With the second judgment by the topologically protected edge state, we can splice PhC-A, PhC-C, and PhC-D (5 cells) with PhC-B (10 cells), respectively; the absolute value of the reflection coefficient is shown in Figs. 7(a)–7(c). According to the well known “bulk-edge correspondence,” when two kinds of PhCs with the same gap frequency range but opposite topological properties are connected, there must be a topological edge state in the corresponding gap. In the PhCs, the “opposite topological properties” mean the difference sign of $\varsigma ={Z}_{s}/(i{Z}_{0})$, where ${Z}_{s}$ is the surface impedance of a half-infinite PhC and ${Z}_{0}$ is the vacuum impedance, which is consistent with Zak phases and the evolution of singularities on different bands [21]. The condition for the occurrence of the topological edge states is ${Z}_{\mathrm{SR}}+{Z}_{\mathrm{SL}}=0$, where R and L mean the right and left sides for the interface between the spliced PhCs. With this condition, we can accurately predict the specific frequency of the edge state appearing. We present the field distribution $|H(x)|$ of the edge states in the insets of Fig. 7, and the interface between PhCs is marked with red dashed lines. We can find that these field distributions satisfy the characteristics of the edge states, which should be localized at the interfaces.

We compute the sign of $\varsigma $ and show the results in Table 1. From Fig. 6 and Table 1, the second gap of PhC-A and PhC-B and the first gap of PhC-B and PhC-C have opposite topological properties. Hence, the topological edge states are found in these gaps, as shown in Figs. 7(a) and 7(b). So, the existence of topological edge state in the first gap in Fig. 7(b) shows that the near-zero frequency topological singularity really can change the topological property of the first band, and there is a topological phase transition in the evolving process from PhC-B type to PhC-C type. It should be emphasized that the sign of $\varsigma $ for the first gap will not change when the topological singularity is tuned from zero frequency to another frequency of the first band.

Interestingly, there are topological edge states in the first gap, as shown in Figs. 7(b) and 7(c) because the first bands are nontrivial in PhC-C and PhC-D. Since the wavelength in the first gap is much longer than other gaps, it is possible to realize the subwavelength edge states, as shown in Fig. 7(b). This phenomenon has not been reported in the photonic topological edge state, since the first band is generally trivial. More particularly, the edge state is very robust and topologically protected.
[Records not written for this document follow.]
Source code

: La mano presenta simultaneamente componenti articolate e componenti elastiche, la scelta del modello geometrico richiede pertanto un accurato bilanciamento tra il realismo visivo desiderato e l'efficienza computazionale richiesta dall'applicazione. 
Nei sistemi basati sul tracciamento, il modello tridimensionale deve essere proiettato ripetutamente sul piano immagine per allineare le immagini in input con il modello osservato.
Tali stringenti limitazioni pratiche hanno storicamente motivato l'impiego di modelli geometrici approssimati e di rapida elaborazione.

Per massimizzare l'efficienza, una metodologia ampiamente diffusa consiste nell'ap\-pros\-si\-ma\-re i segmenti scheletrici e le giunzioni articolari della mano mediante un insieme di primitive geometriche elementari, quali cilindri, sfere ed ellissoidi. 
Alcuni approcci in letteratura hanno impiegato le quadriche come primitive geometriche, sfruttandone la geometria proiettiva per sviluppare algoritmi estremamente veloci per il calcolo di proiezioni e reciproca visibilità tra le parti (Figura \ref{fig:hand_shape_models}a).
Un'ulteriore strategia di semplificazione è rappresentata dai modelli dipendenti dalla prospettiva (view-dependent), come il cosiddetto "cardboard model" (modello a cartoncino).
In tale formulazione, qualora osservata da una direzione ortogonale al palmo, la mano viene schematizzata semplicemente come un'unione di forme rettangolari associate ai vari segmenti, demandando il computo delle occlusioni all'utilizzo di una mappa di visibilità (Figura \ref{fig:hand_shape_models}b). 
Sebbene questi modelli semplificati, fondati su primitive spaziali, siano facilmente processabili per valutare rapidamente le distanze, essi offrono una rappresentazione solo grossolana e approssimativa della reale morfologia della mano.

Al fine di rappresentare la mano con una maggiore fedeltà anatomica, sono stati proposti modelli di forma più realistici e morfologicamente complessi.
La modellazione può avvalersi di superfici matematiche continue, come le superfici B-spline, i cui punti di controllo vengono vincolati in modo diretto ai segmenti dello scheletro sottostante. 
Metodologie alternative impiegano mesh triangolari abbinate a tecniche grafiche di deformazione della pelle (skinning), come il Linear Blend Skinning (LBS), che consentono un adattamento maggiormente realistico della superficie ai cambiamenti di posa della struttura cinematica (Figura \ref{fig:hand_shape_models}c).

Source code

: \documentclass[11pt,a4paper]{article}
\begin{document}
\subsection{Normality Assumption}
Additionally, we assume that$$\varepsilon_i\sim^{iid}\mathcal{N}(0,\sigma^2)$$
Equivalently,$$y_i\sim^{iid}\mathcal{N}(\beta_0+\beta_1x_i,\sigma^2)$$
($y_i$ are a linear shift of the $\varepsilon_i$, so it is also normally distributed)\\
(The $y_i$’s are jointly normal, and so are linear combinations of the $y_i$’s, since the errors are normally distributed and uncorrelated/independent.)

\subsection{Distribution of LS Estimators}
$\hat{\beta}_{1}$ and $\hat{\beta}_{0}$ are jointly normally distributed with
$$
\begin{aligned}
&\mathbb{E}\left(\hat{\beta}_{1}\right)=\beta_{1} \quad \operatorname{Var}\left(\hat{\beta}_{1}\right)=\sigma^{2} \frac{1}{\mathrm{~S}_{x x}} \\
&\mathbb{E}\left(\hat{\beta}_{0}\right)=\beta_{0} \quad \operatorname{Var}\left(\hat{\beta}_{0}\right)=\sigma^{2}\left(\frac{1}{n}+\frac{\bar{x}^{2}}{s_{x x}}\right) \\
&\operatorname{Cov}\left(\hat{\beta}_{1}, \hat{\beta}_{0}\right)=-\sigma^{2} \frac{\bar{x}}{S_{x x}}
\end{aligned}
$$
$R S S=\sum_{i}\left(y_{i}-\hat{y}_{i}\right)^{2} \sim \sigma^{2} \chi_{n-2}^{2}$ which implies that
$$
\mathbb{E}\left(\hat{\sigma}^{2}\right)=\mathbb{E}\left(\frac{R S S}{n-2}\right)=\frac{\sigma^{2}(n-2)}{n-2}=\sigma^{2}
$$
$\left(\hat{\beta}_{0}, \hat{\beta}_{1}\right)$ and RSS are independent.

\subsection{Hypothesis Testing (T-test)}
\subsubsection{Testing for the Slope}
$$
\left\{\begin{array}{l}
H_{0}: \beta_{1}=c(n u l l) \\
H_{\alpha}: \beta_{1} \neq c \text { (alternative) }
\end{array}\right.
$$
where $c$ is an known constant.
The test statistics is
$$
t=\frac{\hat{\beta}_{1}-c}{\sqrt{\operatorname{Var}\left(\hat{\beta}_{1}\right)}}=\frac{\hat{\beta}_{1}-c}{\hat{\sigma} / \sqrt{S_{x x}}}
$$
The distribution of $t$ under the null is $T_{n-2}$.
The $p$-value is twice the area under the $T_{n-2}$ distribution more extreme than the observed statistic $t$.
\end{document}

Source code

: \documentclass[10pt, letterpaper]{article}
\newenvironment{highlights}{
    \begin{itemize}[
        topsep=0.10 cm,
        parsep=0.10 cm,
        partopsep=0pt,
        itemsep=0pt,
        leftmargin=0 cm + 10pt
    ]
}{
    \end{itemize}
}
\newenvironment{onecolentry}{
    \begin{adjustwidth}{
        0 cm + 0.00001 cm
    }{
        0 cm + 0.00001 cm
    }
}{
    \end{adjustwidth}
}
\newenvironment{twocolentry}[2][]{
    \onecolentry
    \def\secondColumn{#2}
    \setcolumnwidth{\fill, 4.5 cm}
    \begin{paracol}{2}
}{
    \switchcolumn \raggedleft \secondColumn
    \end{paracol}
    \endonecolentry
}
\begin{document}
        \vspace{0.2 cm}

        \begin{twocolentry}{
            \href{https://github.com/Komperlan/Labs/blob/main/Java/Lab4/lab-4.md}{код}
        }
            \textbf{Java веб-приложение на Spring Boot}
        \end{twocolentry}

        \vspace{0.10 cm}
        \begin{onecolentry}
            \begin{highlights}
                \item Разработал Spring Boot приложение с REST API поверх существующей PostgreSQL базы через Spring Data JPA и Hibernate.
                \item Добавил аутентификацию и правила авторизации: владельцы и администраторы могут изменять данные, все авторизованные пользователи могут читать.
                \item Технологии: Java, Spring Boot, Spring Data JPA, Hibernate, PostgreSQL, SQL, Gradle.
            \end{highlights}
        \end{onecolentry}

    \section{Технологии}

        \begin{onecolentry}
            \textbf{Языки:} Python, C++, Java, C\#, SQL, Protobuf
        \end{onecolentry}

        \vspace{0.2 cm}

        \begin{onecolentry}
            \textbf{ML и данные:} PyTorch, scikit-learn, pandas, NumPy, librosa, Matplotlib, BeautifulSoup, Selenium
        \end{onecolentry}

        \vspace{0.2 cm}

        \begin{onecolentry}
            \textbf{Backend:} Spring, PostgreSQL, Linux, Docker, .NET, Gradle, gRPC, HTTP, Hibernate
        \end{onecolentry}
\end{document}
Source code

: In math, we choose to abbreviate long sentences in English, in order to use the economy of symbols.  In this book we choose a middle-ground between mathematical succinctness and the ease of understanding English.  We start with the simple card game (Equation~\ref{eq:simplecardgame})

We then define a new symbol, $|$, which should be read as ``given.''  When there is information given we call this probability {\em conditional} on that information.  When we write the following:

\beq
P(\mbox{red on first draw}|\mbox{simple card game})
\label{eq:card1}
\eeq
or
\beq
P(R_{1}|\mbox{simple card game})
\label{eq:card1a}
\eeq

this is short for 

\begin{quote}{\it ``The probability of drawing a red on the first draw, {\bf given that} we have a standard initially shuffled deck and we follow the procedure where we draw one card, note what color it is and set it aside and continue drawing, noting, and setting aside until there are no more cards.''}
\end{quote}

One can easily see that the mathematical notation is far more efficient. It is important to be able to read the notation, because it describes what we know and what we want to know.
The high-*Q* cavity based on the subwavelength topological edge state with enhanced field density at the interface can be widely used in a subwavelength laser, enhanced subwavelength detector, etc.

We notice that there are new phenomena for the zero-frequency singularity. The first interesting phenomenon for the zero-frequency singularity is that the derivative of the absolute value of reflection coefficient $\partial |r|/\partial f$ could be zero around the singularity, as shown in Fig. 6(c). This property is quite different from the singularities with the finite derivative of $|r|$ shown in Figs. 6(a), 6(b), and 6(d). Theoretically, we can derive that $|r|\propto {f}^{3}$ at the neighbor frequency range of a zero-frequency singularity; the detailed derivation is given in Appendix B. Physically, such a cubic function is from the destructive interference of the backscattering between the stub and the FP cavity. For zero frequency, the backscattering of a cavity is generally composed of a linear frequency term and cubic frequency term, etc. For our system with zero-frequency singularity, since the linear frequency terms of the FP cavity and the stub are canceled out by each other, the cubic terms become dominant. This abnormal phenomenon ensures that the reflectivity is very low through the whole neighborhood of the low-frequency range, which also means robustness for observing the zero-frequency singularity.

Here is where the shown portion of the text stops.